PROVIDED RECORDS —

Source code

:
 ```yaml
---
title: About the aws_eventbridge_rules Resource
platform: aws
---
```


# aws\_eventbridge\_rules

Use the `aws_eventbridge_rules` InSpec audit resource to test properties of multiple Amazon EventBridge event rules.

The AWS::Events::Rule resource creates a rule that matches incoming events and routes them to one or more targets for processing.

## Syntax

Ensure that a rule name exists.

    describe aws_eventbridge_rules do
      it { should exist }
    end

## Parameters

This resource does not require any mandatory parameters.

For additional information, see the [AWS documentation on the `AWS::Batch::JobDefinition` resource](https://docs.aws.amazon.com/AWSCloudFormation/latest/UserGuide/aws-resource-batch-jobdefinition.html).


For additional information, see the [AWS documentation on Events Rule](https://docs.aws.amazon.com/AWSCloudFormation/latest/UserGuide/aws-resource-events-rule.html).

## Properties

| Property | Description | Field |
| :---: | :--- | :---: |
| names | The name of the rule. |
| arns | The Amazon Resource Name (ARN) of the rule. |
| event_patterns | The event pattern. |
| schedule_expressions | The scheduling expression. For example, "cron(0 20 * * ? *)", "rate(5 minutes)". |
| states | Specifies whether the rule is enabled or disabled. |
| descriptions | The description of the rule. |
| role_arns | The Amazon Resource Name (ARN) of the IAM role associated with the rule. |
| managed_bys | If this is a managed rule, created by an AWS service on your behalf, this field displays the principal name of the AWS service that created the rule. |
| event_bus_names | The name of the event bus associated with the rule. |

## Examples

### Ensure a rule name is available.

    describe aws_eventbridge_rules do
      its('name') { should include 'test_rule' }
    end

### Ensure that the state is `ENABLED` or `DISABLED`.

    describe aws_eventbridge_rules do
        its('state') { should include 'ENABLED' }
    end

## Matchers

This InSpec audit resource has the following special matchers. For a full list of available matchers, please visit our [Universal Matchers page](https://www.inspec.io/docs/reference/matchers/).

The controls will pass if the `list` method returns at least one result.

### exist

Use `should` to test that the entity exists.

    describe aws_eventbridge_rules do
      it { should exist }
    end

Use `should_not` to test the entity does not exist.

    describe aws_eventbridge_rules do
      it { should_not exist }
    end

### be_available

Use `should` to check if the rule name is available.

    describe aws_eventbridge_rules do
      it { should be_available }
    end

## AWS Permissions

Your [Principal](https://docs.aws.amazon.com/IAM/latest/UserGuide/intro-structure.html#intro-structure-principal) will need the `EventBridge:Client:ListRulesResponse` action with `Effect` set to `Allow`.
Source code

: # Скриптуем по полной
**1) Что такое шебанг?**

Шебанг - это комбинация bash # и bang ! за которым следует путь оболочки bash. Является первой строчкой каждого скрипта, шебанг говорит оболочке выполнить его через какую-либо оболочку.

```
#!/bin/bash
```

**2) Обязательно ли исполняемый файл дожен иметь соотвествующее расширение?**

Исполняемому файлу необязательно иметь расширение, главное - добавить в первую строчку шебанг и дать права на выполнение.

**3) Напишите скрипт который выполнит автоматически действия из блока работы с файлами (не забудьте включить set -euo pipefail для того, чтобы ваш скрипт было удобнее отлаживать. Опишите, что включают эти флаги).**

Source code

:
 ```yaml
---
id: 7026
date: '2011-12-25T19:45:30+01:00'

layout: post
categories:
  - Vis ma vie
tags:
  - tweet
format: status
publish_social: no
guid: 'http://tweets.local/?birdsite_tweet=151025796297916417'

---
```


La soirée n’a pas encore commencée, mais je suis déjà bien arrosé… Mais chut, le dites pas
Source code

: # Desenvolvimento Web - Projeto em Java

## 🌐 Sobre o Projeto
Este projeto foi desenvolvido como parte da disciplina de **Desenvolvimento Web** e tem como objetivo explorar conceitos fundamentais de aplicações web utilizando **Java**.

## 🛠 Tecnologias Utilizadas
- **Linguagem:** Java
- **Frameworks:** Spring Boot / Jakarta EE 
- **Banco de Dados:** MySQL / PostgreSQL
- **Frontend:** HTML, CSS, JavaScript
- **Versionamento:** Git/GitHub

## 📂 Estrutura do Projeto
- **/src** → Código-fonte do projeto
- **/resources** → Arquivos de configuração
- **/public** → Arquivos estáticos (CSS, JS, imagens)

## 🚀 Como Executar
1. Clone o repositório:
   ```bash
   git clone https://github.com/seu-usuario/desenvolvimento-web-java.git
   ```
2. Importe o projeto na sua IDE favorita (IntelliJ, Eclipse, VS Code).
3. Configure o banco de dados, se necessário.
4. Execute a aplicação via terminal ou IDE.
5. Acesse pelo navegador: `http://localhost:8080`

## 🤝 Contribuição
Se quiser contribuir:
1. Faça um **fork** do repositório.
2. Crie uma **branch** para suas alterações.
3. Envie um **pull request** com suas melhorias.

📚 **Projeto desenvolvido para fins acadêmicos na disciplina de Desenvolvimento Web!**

THE TASK — Only the line containing "## 🤝 Contribuição" and the lines after it, up to and including the last line of the data, should appear in the answer, exactly as written.

OUTPUT FOR THIS EXERCISE —
## 🤝 Contribuição
Se quiser contribuir:
1. Faça um **fork** do repositório.
2. Crie uma **branch** para suas alterações.
3. Envie um **pull request** com suas melhorias.

📚 **Projeto desenvolvido para fins acadêmicos na disciplina de Desenvolvimento Web!**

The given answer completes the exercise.